[Stored items]
Segment Open

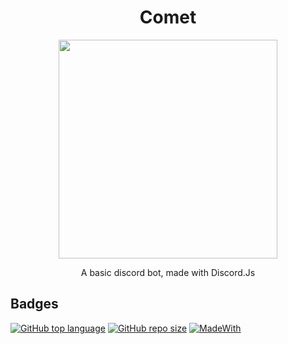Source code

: <h1 align="center">Comet</h1>

<p align="center">
  <img width="350" src="https://user-images.githubusercontent.com/37367577/79695793-1698fc80-8279-11ea-9fce-04fe0eadcee9.png">
</p>
<p align="center"> A basic discord bot, made with Discord.Js </p>

## Badges
[![GitHub top language](https://img.shields.io/github/languages/top/AKprogramm54/Comet)](https://github.com/AKprogramm54/Comet/)
[![GitHub repo size](https://img.shields.io/github/repo-size/AKprogramm54/Comet)](https://github.com/AKprogramm54/Comet/)
[![MadeWith](https://img.shields.io/badge/Made%20with-%40Ma15fo43%20<3-brightgreen)](https://github.com/Ma15fo43/)
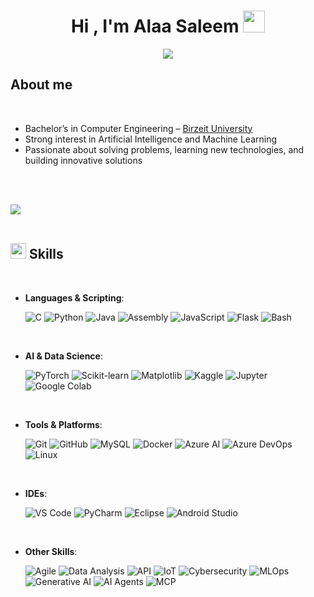 
<h1 align="center"><b>Hi , I'm Alaa Saleem </b><img src="https://media.giphy.com/media/hvRJCLFzcasrR4ia7z/giphy.gif" width="35"></h1>
<!--  -->
<p align="center">
<a href="https://github.com/DenverCoder1/readme-typing-svg">
  <img src="https://readme-typing-svg.herokuapp.com?font=Time+New+Roman&color=cyan&size=25&center=true&vCenter=true&width=600&height=100&lines=Welcome+to+my+profile!;I'm+Alaa+Saleem,;Computer+Engineering+Graduate;Birzeit+University+Alumna;Exploring+the+world+of+technology^^">
</a>
</p>

## About me

<br>

- Bachelor’s in Computer Engineering – [Birzeit University](https://www.birzeit.edu/en)  
- Strong interest in Artificial Intelligence and Machine Learning  
- Passionate about solving problems, learning new technologies, and building innovative solutions

<br><br>

<img src="https://user-images.githubusercontent.com/73097560/115834477-dbab4500-a447-11eb-908a-139a6edaec5c.gif"><br><br>

## <img src="https://media2.giphy.com/media/QssGEmpkyEOhBCb7e1/giphy.gif" width ="25"><b> Skills</b>
<br>

<p align="center">

- **Languages & Scripting**:
    
    ![C](https://img.shields.io/badge/C-%232370ED.svg?style=for-the-badge&logo=c&logoColor=white)
    ![Python](https://img.shields.io/badge/Python-%2314354C.svg?style=for-the-badge&logo=python&logoColor=white)
    ![Java](https://img.shields.io/badge/Java-%23ED8B00.svg?style=for-the-badge&logo=java&logoColor=white)
    ![Assembly](https://img.shields.io/badge/Assembly-%230072C6.svg?style=for-the-badge&logoColor=white)
    ![JavaScript](https://img.shields.io/badge/JavaScript-%23F7DF1E.svg?style=for-the-badge&logo=javascript&logoColor=black)
    ![Flask](https://img.shields.io/badge/Flask-%23000.svg?style=for-the-badge&logo=flask&logoColor=white)
    ![Bash](https://img.shields.io/badge/Shell/Bash-%234EAA25.svg?style=for-the-badge&logo=gnu-bash&logoColor=white)

<br>   
    
- **AI & Data Science**:

    ![PyTorch](https://img.shields.io/badge/PyTorch-%23EE4C2C.svg?style=for-the-badge&logo=pytorch&logoColor=white)
    ![Scikit-learn](https://img.shields.io/badge/Scikit--learn-%23F7931E.svg?style=for-the-badge&logo=scikit-learn&logoColor=white)
    ![Matplotlib](https://img.shields.io/badge/Matplotlib-%23ffffff.svg?style=for-the-badge&logo=plotly&logoColor=black)
    ![Kaggle](https://img.shields.io/badge/Kaggle-%230056D2.svg?style=for-the-badge&logo=kaggle&logoColor=white)
    ![Jupyter](https://img.shields.io/badge/Jupyter-%23F37626.svg?style=for-the-badge&logo=jupyter&logoColor=white)
    ![Google Colab](https://img.shields.io/badge/Google%20Colab-%23F9AB00.svg?style=for-the-badge&logo=googlecolab&logoColor=white)

<br>

- **Tools & Platforms**:

    ![Git](https://img.shields.io/badge/git-%23F05033.svg?style=for-the-badge&logo=git&logoColor=white)
    ![GitHub](https://img.shields.io/badge/github-%23121011.svg?style=for-the-badge&logo=github&logoColor=white)
    ![MySQL](https://img.shields.io/badge/MySQL-%234479A1.svg?style=for-the-badge&logo=mysql&logoColor=white)
    ![Docker](https://img.shields.io/badge/Docker-%232496ED.svg?style=for-the-badge&logo=docker&logoColor=white)
    ![Azure AI](https://img.shields.io/badge/Azure%20AI-%230078D4.svg?style=for-the-badge&logo=microsoftazure&logoColor=white)
    ![Azure DevOps](https://img.shields.io/badge/Azure%20DevOps-%230078D7.svg?style=for-the-badge&logo=azuredevops&logoColor=white)
    ![Linux](https://img.shields.io/badge/Linux-FCC624?style=for-the-badge&logo=linux&logoColor=black)

<br>

- **IDEs**:

    ![VS Code](https://img.shields.io/badge/VS%20Code-%23007ACC.svg?style=for-the-badge&logo=visualstudiocode&logoColor=white)
    ![PyCharm](https://img.shields.io/badge/PyCharm-%23000000.svg?style=for-the-badge&logo=pycharm&logoColor=white)
    ![Eclipse](https://img.shields.io/badge/Eclipse-%232C2255.svg?style=for-the-badge&logo=eclipse&logoColor=white)
    ![Android Studio](https://img.shields.io/badge/Android%20Studio-%233DDC84.svg?style=for-the-badge&logo=androidstudio&logoColor=white)

<br>

- **Other Skills**:

    ![Agile](https://img.shields.io/badge/Agile%20Scrum/Kanban-%2300A8E1.svg?style=for-the-badge&logo=trello&logoColor=white)
    ![Data Analysis](https://img.shields.io/badge/Data%20Analysis-%23FF6F00.svg?style=for-the-badge&logo=chart-bar&logoColor=white)
    ![API](https://img.shields.io/badge/API%20Integration-%23007ACC.svg?style=for-the-badge&logo=fastapi&logoColor=white)
    ![IoT](https://img.shields.io/badge/IoT/IoHT-%23FF4B4B.svg?style=for-the-badge&logo=internetarchive&logoColor=white)
    ![Cybersecurity](https://img.shields.io/badge/Cybersecurity-%23000.svg?style=for-the-badge&logo=hackaday&logoColor=white)
    ![MLOps](https://img.shields.io/badge/MLOps%20&%20LLMOps-%234479A1.svg?style=for-the-badge&logo=mlflow&logoColor=white)
    ![Generative AI](https://img.shields.io/badge/Generative%20AI-%236f42c1.svg?style=for-the-badge&logo=openai&logoColor=white)
    ![AI Agents](https://img.shields.io/badge/AI%20Agents%20&%20RAG-%23FF1493.svg?style=for-the-badge&logo=opsgenie&logoColor=white)
    ![MCP](https://img.shields.io/badge/MCP%20&%20A2A-%23009688.svg?style=for-the-badge&logo=protocolsio&logoColor=white) 

</p>
<br>
<br>
<br>
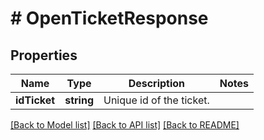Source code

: # # OpenTicketResponse

## Properties

Name | Type | Description | Notes
------------ | ------------- | ------------- | -------------
**idTicket** | **string** | Unique id of the ticket. |

[[Back to Model list]](../../README.md#models) [[Back to API list]](../../README.md#endpoints) [[Back to README]](../../README.md)
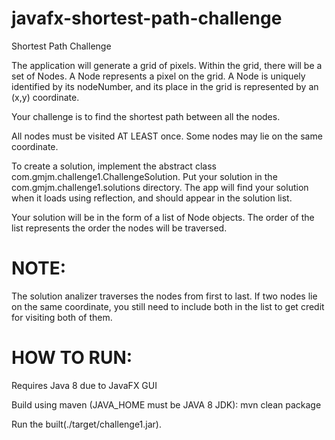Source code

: javafx-shortest-path-challenge
==============================

Shortest Path Challenge

The application will generate a grid of pixels.  Within the grid, there will be a set of Nodes.
A Node represents a pixel on the grid.  A Node is uniquely identified by its nodeNumber, and its place in the grid is represented by an (x,y) coordinate.

Your challenge is to find the shortest path between all the nodes.

All nodes must be visited AT LEAST once.  Some nodes may lie on the same coordinate.

To create a solution, implement the abstract class com.gmjm.challenge1.ChallengeSolution.  Put your solution in the com.gmjm.challenge1.solutions directory.  The app will find your solution when it loads using reflection, and should appear in the solution list.

Your solution will be in the form of a list of Node objects.  The order of the list represents the order the nodes will be traversed.

NOTE:
===
The solution analizer traverses the nodes from first to last.  If two nodes lie on the same coordinate, you still need to include both in the list to get credit for visiting both of them.

HOW TO RUN:
===

Requires Java 8 due to JavaFX GUI

Build using maven (JAVA_HOME must be JAVA 8 JDK):
mvn clean package

Run the built(./target/challenge1.jar).
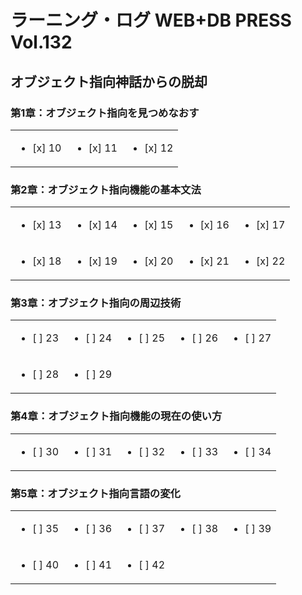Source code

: # ラーニング・ログ WEB+DB PRESS Vol.132

## オブジェクト指向神話からの脱却

### 第1章：オブジェクト指向を見つめなおす

|  |  |  |
| ---- | ---- | ---- |
| <ul><li>[x] 10</li></ul> | <ul><li>[x] 11</li></ul> | <ul><li>[x] 12</li></ul> |

### 第2章：オブジェクト指向機能の基本文法

|  |  |  |  |  |
| ---- | ---- | ---- | ---- | ---- |
| <ul><li>[x] 13</li></ul> | <ul><li>[x] 14</li></ul> | <ul><li>[x] 15</li></ul> | <ul><li>[x] 16</li></ul> | <ul><li>[x] 17</li></ul> |
| <ul><li>[x] 18</li></ul> | <ul><li>[x] 19</li></ul> | <ul><li>[x] 20</li></ul> | <ul><li>[x] 21</li></ul> | <ul><li>[x] 22</li></ul> |

### 第3章：オブジェクト指向の周辺技術

|  |  |  |  |  |
| ---- | ---- | ---- | ---- | ---- |
| <ul><li>[ ] 23</li></ul> | <ul><li>[ ] 24</li></ul> | <ul><li>[ ] 25</li></ul> | <ul><li>[ ] 26</li></ul> | <ul><li>[ ] 27</li></ul> |
| <ul><li>[ ] 28</li></ul> | <ul><li>[ ] 29</li></ul> |  |  |  |


### 第4章：オブジェクト指向機能の現在の使い方

|  |  |  |  |  |
| ---- | ---- | ---- | ---- | ---- |
| <ul><li>[ ] 30</li></ul> | <ul><li>[ ] 31</li></ul> | <ul><li>[ ] 32</li></ul> | <ul><li>[ ] 33</li></ul> | <ul><li>[ ] 34</li></ul> |

### 第5章：オブジェクト指向言語の変化

|  |  |  |  |  |
| ---- | ---- | ---- | ---- | ---- |
| <ul><li>[ ] 35</li></ul> |<ul><li>[ ] 36</li></ul> |<ul><li>[ ] 37</li></ul> |<ul><li>[ ] 38</li></ul> |<ul><li>[ ] 39</li></ul> |
| <ul><li>[ ] 40</li></ul> |<ul><li>[ ] 41</li></ul> |<ul><li>[ ] 42</li></ul> |
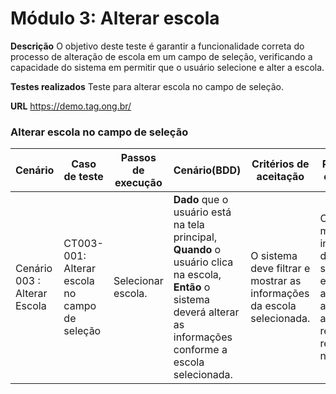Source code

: # Módulo 3: Alterar escola

**Descrição**
O objetivo deste teste é garantir a funcionalidade correta do processo de alteração de escola em um campo de seleção, verificando a capacidade do sistema em permitir que o usuário selecione e alter a escola.

**Testes realizados**
Teste para alterar escola no campo de seleção.


**URL**
https://demo.tag.ong.br/

### Alterar escola no campo de seleção
| Cenário                      | Caso de teste                                 | Passos de execução | Cenário(BDD)                                                 | Critérios de aceitação                                       | Resultados esperados                                         |
| ---------------------------- | --------------------------------------------- | ------------------ | ------------------------------------------------------------ | ------------------------------------------------------------ | ------------------------------------------------------------ |
| Cenário 003 : Alterar Escola | CT003-001: Alterar escola no campo de seleção | Selecionar escola. | **Dado** que o usuário está na tela principal, **Quando** o usuário clica na escola, **Então** o sistema deverá alterar as informações conforme a escola selecionada. | O sistema deve filtrar e mostrar as informações da escola selecionada. | O sistema mostrará as informações da escola selecionada e apresentará as atividades recentes realizadas no sistema. |
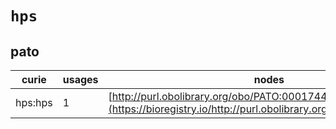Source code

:# `hps`
## pato
| curie   |   usages | nodes                                                                                                             |
|---------|----------|-------------------------------------------------------------------------------------------------------------------|
| hps:hps |        1 | [http://purl.obolibrary.org/obo/PATO:0001744](https://bioregistry.io/http://purl.obolibrary.org/obo/PATO:0001744) |
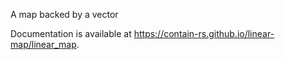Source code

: A map backed by a vector

Documentation is available at https://contain-rs.github.io/linear-map/linear_map.
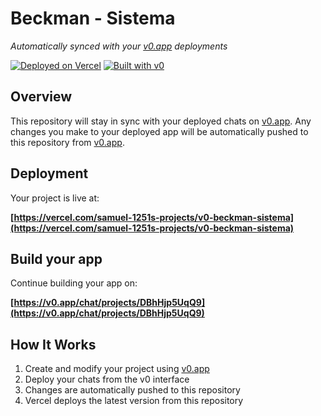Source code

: # Beckman - Sistema

*Automatically synced with your [v0.app](https://v0.app) deployments*

[![Deployed on Vercel](https://img.shields.io/badge/Deployed%20on-Vercel-black?style=for-the-badge&logo=vercel)](https://vercel.com/samuel-1251s-projects/v0-beckman-sistema)
[![Built with v0](https://img.shields.io/badge/Built%20with-v0.app-black?style=for-the-badge)](https://v0.app/chat/projects/DBhHjp5UqQ9)

## Overview

This repository will stay in sync with your deployed chats on [v0.app](https://v0.app).
Any changes you make to your deployed app will be automatically pushed to this repository from [v0.app](https://v0.app).

## Deployment

Your project is live at:

**[https://vercel.com/samuel-1251s-projects/v0-beckman-sistema](https://vercel.com/samuel-1251s-projects/v0-beckman-sistema)**

## Build your app

Continue building your app on:

**[https://v0.app/chat/projects/DBhHjp5UqQ9](https://v0.app/chat/projects/DBhHjp5UqQ9)**

## How It Works

1. Create and modify your project using [v0.app](https://v0.app)
2. Deploy your chats from the v0 interface
3. Changes are automatically pushed to this repository
4. Vercel deploys the latest version from this repository
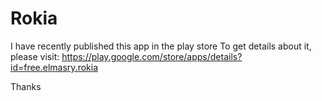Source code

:# Rokia

I have recently published this app in the play store
To get details about it, please visit: https://play.google.com/store/apps/details?id=free.elmasry.rokia

Thanks
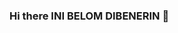 ### Hi there INI BELOM DIBENERIN 👋

<!--
**RikiRaditya/katanyadulusyakiff** is a ✨ _special_ ✨ repository because its `README.md` (this file) appears on your GitHub profile.

belajar bersama dosen of cuyuniversity (it/rpl) dea afrizal
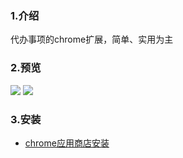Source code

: ### 1.介绍
代办事项的chrome扩展，简单、实用为主
### 2.预览
![](https://github.com/github-ado/memo/blob/main/screenshot.png)
![](https://github.com/github-ado/memo/blob/main/screenshot_en.png)
### 3.安装
* [chrome应用商店安装](https://chrome.google.com/webstore/detail/cmdmgfbahfgbdkociijmabndjclidgam)
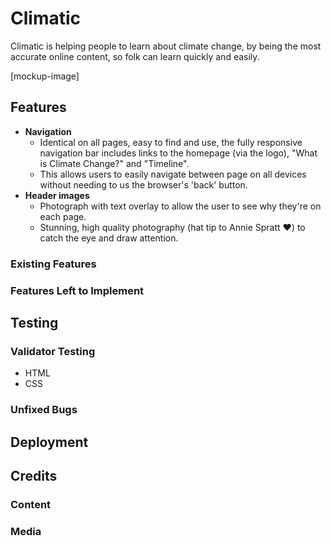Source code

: # Climatic

Climatic is helping people to learn about climate change, by being the most accurate online content, so folk can learn quickly and easily.

[mockup-image]

## Features 

- **Navigation**
  - Identical on all pages, easy to find and use, the fully responsive navigation bar includes links to the homepage (via the logo), "What is Climate Change?" and "Timeline".
  - This allows users to easily navigate between page on all devices without needing to us the browser's 'back' button.
- **Header images**
  - Photograph with text overlay to allow the user to see why they're on each page.
  - Stunning, high quality photography (hat tip to Annie Spratt ♥️) to catch the eye and draw attention.

### Existing Features

### Features Left to Implement

## Testing 

### Validator Testing 

- HTML
- CSS

### Unfixed Bugs

## Deployment


## Credits 

### Content 

### Media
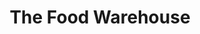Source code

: ---
title: "The Food Warehouse"
url: /birmingham/the-food-warehouse-walsall-road/
shop: supermarket
---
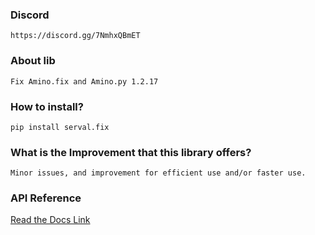 ### Discord
`https://discord.gg/7NmhxQBmET`
### About lib
`Fix Amino.fix and Amino.py 1.2.17`
### How to install?
`pip install serval.fix`
### What is the Improvement that this library offers?
`Minor issues, and improvement for efficient use and/or faster use.`
### API Reference
[Read the Docs Link](https://aminopy.readthedocs.io/en/latest/)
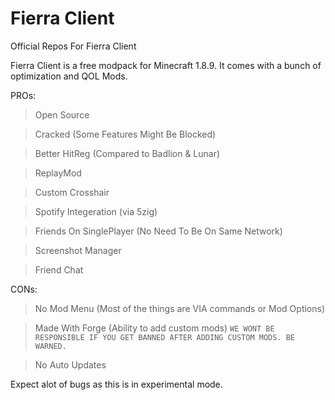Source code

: # Fierra Client
Official Repos For Fierra Client

Fierra Client is a free modpack for Minecraft 1.8.9. It comes with a bunch of optimization and QOL Mods.

PROs:
> Open Source

> Cracked (Some Features Might Be Blocked)

> Better HitReg (Compared to Badlion & Lunar)

> ReplayMod

> Custom Crosshair

> Spotify Integeration (via 5zig)

> Friends On SinglePlayer (No Need To Be On Same Network)

> Screenshot Manager

> Friend Chat

CONs:
> No Mod Menu (Most of the things are VIA commands or Mod Options)

> Made With Forge (Ability to add custom mods)
`WE WONT BE RESPONSIBLE IF YOU GET BANNED AFTER ADDING CUSTOM MODS. BE WARNED.`

> No Auto Updates

Expect alot of bugs as this is in experimental mode.
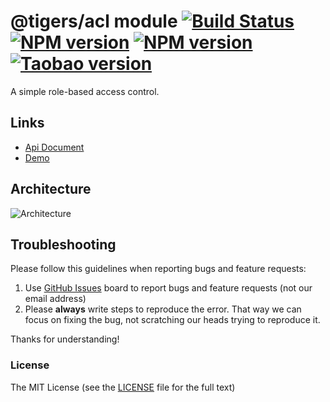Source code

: # @tigers/acl module [![Build Status](https://travis-ci.org/cipchk/delon.svg?branch=master)](https://travis-ci.org/cipchk/delon) [![NPM version](https://img.shields.io/npm/v/@tigers/acl.svg)](https://www.npmjs.com/package/@tigers/acl) [![NPM version](https://img.shields.io/npm/v/@tigers/acl/next.svg)](https://www.npmjs.com/package/@tigers/acl) [![Taobao version](https://npm.taobao.org/badge/v/@tigers/acl.svg?style=flat-square)](https://npm.taobao.org/package/@tigers/acl)

A simple role-based access control.

## Links

- [Api Document](http://ng-alain.com/acl)
- [Demo](https://cipchk.github.io/ng-alain/)

## Architecture

![Architecture](https://raw.githubusercontent.com/cipchk/delon/master/_screenshot/architecture.png)

## Troubleshooting

Please follow this guidelines when reporting bugs and feature requests:

1. Use [GitHub Issues](https://github.com/cipchk/delon/issues) board to report bugs and feature requests (not our email address)
2. Please **always** write steps to reproduce the error. That way we can focus on fixing the bug, not scratching our heads trying to reproduce it.

Thanks for understanding!

### License

The MIT License (see the [LICENSE](https://github.com/cipchk/delon/blob/master/LICENSE) file for the full text)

Segment Closed

What you should do:
Repeat only the lines between the start of the data and the line with "- Strong interest", including those two lines, and skip the pictures.

Solution to this exercise:
Source code

: <h1 align="center">Comet</h1>

<p align="center">
  <img width="350" src="https://user-images.githubusercontent.com/37367577/79695793-1698fc80-8279-11ea-9fce-04fe0eadcee9.png">
</p>
<p align="center"> A basic discord bot, made with Discord.Js </p>

## Badges
[![GitHub top language](https://img.shields.io/github/languages/top/AKprogramm54/Comet)](https://github.com/AKprogramm54/Comet/)
[![GitHub repo size](https://img.shields.io/github/repo-size/AKprogramm54/Comet)](https://github.com/AKprogramm54/Comet/)
[![MadeWith](https://img.shields.io/badge/Made%20with-%40Ma15fo43%20<3-brightgreen)](https://github.com/Ma15fo43/)
<h1 align="center"><b>Hi , I'm Alaa Saleem </b><img src="https://media.giphy.com/media/hvRJCLFzcasrR4ia7z/giphy.gif" width="35"></h1>
<!--  -->
<p align="center">
<a href="https://github.com/DenverCoder1/readme-typing-svg">
  <img src="https://readme-typing-svg.herokuapp.com?font=Time+New+Roman&color=cyan&size=25&center=true&vCenter=true&width=600&height=100&lines=Welcome+to+my+profile!;I'm+Alaa+Saleem,;Computer+Engineering+Graduate;Birzeit+University+Alumna;Exploring+the+world+of+technology^^">
</a>
</p>

## About me

<br>

- Bachelor’s in Computer Engineering – [Birzeit University](https://www.birzeit.edu/en)  
- Strong interest in Artificial Intelligence and Machine Learning  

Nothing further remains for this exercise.